▶ **Available records**
═══
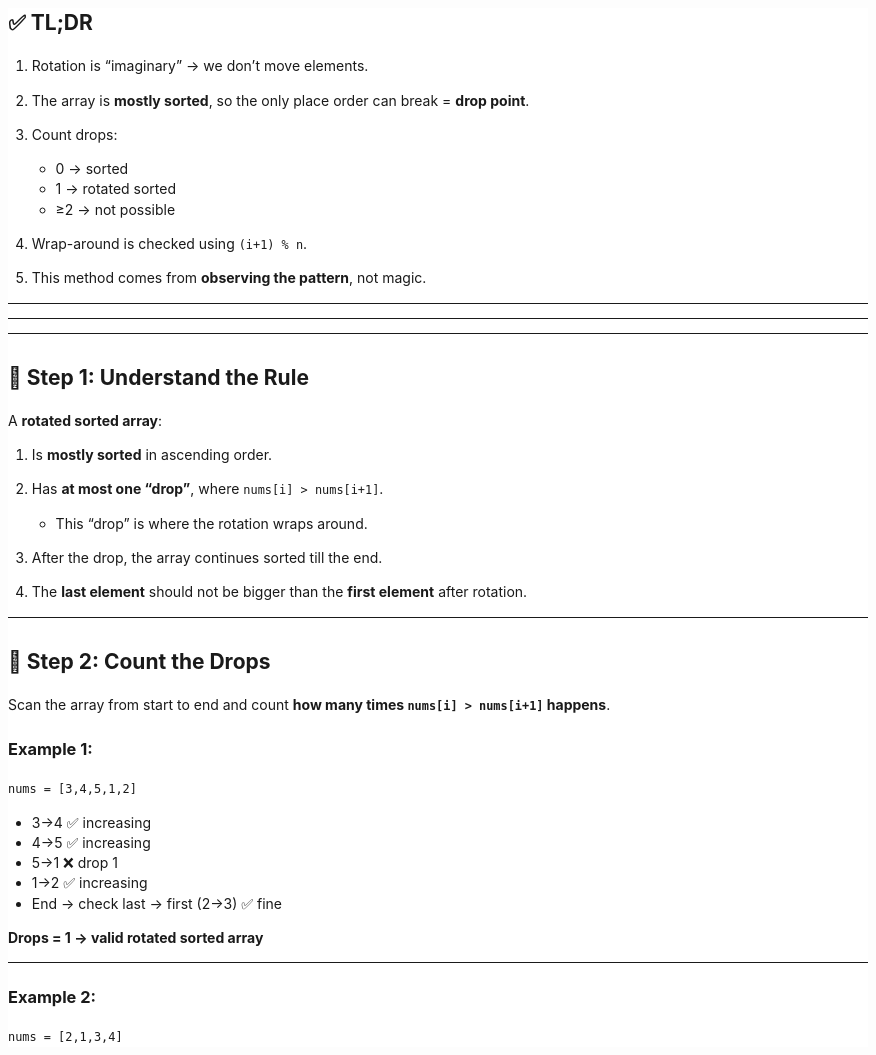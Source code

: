 
## ✅ TL;DR

1. Rotation is “imaginary” → we don’t move elements.
2. The array is **mostly sorted**, so the only place order can break = **drop point**.
3. Count drops:

   * 0 → sorted
   * 1 → rotated sorted
   * ≥2 → not possible
4. Wrap-around is checked using `(i+1) % n`.
5. This method comes from **observing the pattern**, not magic.



---
---
---

## 🧩 Step 1: Understand the Rule

A **rotated sorted array**:

1. Is **mostly sorted** in ascending order.
2. Has **at most one “drop”**, where `nums[i] > nums[i+1]`.

   * This “drop” is where the rotation wraps around.
3. After the drop, the array continues sorted till the end.
4. The **last element** should not be bigger than the **first element** after rotation.

---

## 🧩 Step 2: Count the Drops

Scan the array from start to end and count **how many times `nums[i] > nums[i+1]` happens**.

### Example 1:

```
nums = [3,4,5,1,2]
```

* 3→4 ✅ increasing
* 4→5 ✅ increasing
* 5→1 ❌ drop 1
* 1→2 ✅ increasing
* End → check last → first (2→3) ✅ fine

**Drops = 1 → valid rotated sorted array**

---

### Example 2:

```
nums = [2,1,3,4]
```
═══
▶ **Action item**
A verbatim copy of the listing above, starting from the line with "Scan the array" and running to its last line, is the only output needed.

▶ **Task result**
Scan the array from start to end and count **how many times `nums[i] > nums[i+1]` happens**.

### Example 1:

```
nums = [3,4,5,1,2]
```

* 3→4 ✅ increasing
* 4→5 ✅ increasing
* 5→1 ❌ drop 1
* 1→2 ✅ increasing
* End → check last → first (2→3) ✅ fine

**Drops = 1 → valid rotated sorted array**

---

### Example 2:

```
nums = [2,1,3,4]
```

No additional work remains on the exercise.